ズームを使ってブレインストーミングを行うこともできるが、アイデアを出すタイミングと形式が決められているため、数人でアイデアを出し合う時や問題解決に集中的に取り組む時に起きるような、流動的な会話や副次的なやり取り、予期せぬ出来事といった実りは多くないだろう。
一方で、個人の創造性も損なわれかねない。一人静かに過ごす時間は、斬新なアイデアや洞察力を生むのに役立つ。しかし、常に創造的で革新的であることが求められる従業員にとって、何日も何週間も一人で仕事をすることが本当に創造的かどうかは、まだ明らかになっていない。
それに対して、同僚との交流や自然発生的な会話、誰かのキュービクルに飾られたオブジェが偶然目に留まること、あるいは通勤途中の風景の変化でさえ、創造性にとって重要であることは十分に考えられる。
カルチャー
クリエイティビティと同様、カルチャー(文化)の問題についても、パンデミックが長引き、誰もがオフィスに戻る見通しが立たなくなるにつれ、シニアリーダーの間でますます関心が高まっている。
リモートワークが始まった当初、企業は従業員の生産性と熱意が維持されていると感じて安堵した。ただし、それはおそらく、彼らがパンデミックの前から緊密に連携し、効果的に共同作業を行う方法を十分理解していたことに加えて、会社の規範や価値観、期待を理解していたことに負うところが大きかった。
しかし、既存の従業員が去り、インターンから新卒採用、経験豊富なエグゼクティブまで、さまざまな人材が新たに加わったいま、彼らの社会性をいかに高め、自社の企業文化に溶け込ませるかが、喫緊の課題となっている。
企業文化は、テクノロジーやコンサルティング、金融機関のように人材獲得競争が特に激しい業界において、新規採用の候補者に組織の独自性をアピールするうえで極めて重要だ。

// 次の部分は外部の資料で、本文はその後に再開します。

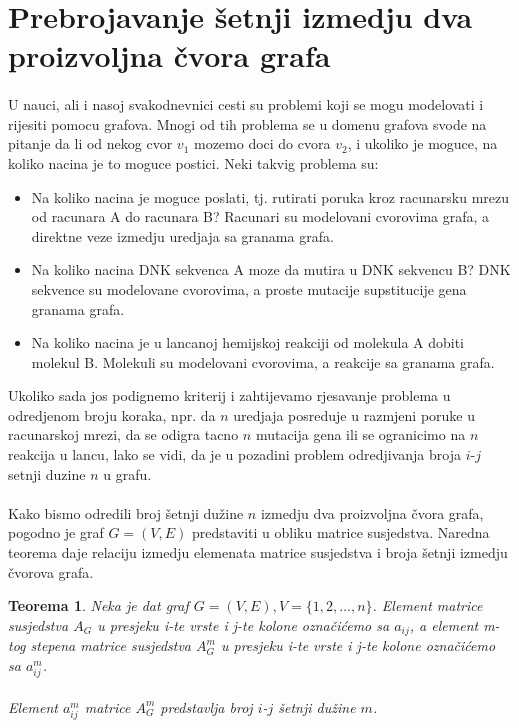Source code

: \documentclass[11pt]{article}
\newtheorem{theorem}{Teorema}
\begin{document}
	\section{Prebrojavanje šetnji izmedju dva proizvoljna čvora grafa}
		\paragraph{}
		U nauci, ali i nasoj svakodnevnici cesti su problemi koji se mogu modelovati i rijesiti pomocu grafova. 
		Mnogi od tih problema se u domenu grafova svode na pitanje da li od nekog cvor $v_1$ mozemo doci do cvora $v_2$, i ukoliko je moguce, na koliko nacina je to moguce postici. Neki takvig problema su:
				\begin{itemize}
				\item Na koliko nacina je moguce poslati, tj. rutirati poruka kroz racunarsku mrezu od racunara A do racunara B? Racunari su modelovani cvorovima grafa, a direktne veze izmedju uredjaja sa granama grafa.
				\item Na koliko nacina DNK sekvenca A moze da mutira u DNK sekvencu B? DNK sekvence su modelovane cvorovima, a proste mutacije supstitucije gena granama grafa. 
				\item Na koliko nacina je u lancanoj hemijskoj reakciji od molekula A dobiti molekul B. Molekuli su modelovani cvorovima, a reakcije sa granama grafa.
				\end{itemize}
	
		Ukoliko sada jos podignemo kriterij i zahtijevamo rjesavanje problema u odredjenom broju koraka, npr. da $n$ uredjaja posreduje u razmjeni poruke u racunarskoj mrezi, 
		da se odigra tacno $n$ mutacija gena ili se 	ogranicimo na $n$ reakcija u lancu, lako se vidi, da je u pozadini problem odredjivanja broja $i$-$j$ setnji duzine $n$ u grafu.
	
		\paragraph{}
		Kako bismo odredili broj šetnji dužine $n$ izmedju dva proizvoljna čvora grafa, pogodno je graf $G = (V, E)$ predstaviti u obliku matrice susjedstva. 
		Naredna teorema daje relaciju izmedju elemenata matrice susjedstva i broja šetnji izmedju čvorova grafa.
	
		\begin{theorem}
		Neka je dat graf $G = (V, E), V = \{1, 2, \dots, n\}$. Element matrice susjedstva $A_G$ u presjeku i-te vrste i j-te kolone označićemo sa $a_{ij}$, 
		a element m-tog stepena matrice susjedstva $A_G^m$ u presjeku i-te vrste i j-te kolone označićemo sa $a_{ij}^m$.
		
		\paragraph{}
		Element $a_{ij}^m$ matrice $A_G^m$ predstavlja broj $i$-$j$ šetnji dužine $m$. 
		\end{theorem}
	
\end{document}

従業員がオフィスに出社しない、あるいは出社するとしてもごく稀で、ともに過ごす時間がほとんどない場合、会社独自の「雰囲気」をどのように維持できるだろうか。そして、人材獲得競争でどのように他社との差別化を図ることができるだろうか。
新しく入社した人にとって、企業文化はもちろん重要だ。その一方で、ポジティブな文化と組織に対する強いコミットメントを維持することも、すでに会社に馴染んでいる多くの社員にとって重要である。この点を軽視してはならない。
この2年あまり、従業員はさまざまな要求やストレスを抱え、その状況下で彼らの苦悩を十分認識せず、従業員のニーズに対して必要な支援を行わない企業文化が重なり、何度も打ちのめされてきた。
たとえ日々の業務に支障がない場合であっても、会社との距離が広がり続け、つながりが失われていると感じているかもしれない。そうであれば、モチベーションや組織へのコミットメントが低下し、離職率が上昇するなどのリスクが高まっている可能性がある。